* [WORK ORDER]:
Show, from the entries below, every line in which "CadenceOwnedAccount" appears.

[[ RECORDS SHOWN, beginning ]]

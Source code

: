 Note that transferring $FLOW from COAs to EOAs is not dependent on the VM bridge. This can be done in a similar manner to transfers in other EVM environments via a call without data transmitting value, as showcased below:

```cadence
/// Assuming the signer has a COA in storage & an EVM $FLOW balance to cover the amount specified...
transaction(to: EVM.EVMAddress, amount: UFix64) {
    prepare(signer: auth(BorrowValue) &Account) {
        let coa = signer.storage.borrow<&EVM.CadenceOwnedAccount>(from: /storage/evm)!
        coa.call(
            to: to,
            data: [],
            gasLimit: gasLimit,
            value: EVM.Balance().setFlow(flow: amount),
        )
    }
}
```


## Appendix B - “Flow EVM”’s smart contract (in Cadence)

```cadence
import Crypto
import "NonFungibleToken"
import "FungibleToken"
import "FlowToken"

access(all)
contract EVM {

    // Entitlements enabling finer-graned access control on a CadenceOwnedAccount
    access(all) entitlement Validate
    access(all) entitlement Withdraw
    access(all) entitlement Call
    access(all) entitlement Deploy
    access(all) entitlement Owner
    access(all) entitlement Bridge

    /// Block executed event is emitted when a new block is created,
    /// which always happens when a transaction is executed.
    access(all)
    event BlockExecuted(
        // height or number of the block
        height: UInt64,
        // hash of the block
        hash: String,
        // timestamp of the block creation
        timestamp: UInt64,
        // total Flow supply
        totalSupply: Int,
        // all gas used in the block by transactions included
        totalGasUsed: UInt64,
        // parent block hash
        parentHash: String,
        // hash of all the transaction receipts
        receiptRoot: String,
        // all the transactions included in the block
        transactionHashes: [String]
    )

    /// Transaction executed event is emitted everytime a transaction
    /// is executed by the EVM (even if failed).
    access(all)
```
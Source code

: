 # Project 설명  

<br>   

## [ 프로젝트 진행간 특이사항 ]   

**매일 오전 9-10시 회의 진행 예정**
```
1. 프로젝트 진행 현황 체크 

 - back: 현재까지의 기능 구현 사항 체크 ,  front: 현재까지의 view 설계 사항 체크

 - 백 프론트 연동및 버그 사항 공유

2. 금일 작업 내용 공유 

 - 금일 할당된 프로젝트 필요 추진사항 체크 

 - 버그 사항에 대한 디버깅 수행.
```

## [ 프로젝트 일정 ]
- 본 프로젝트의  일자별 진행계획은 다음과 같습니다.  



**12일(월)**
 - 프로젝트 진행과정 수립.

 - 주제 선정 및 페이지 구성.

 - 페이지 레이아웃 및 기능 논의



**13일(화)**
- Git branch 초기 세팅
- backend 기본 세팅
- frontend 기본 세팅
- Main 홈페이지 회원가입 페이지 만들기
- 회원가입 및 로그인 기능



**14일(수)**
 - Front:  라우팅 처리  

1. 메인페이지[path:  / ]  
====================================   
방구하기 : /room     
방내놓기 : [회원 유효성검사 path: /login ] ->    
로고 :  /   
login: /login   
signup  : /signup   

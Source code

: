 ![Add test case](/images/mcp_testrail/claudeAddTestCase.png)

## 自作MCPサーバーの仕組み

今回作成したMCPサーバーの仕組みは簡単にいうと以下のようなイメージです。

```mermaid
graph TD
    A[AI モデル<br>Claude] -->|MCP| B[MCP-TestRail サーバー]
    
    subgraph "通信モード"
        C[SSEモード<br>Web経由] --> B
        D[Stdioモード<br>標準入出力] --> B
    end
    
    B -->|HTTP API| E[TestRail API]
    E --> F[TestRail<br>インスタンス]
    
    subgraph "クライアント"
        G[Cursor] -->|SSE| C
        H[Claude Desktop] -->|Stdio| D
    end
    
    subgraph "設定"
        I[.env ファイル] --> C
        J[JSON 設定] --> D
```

[[ RECORDS SHOWN, end ]]

* [REPLY]:
        let coa = signer.storage.borrow<&EVM.CadenceOwnedAccount>(from: /storage/evm)!
    // Entitlements enabling finer-graned access control on a CadenceOwnedAccount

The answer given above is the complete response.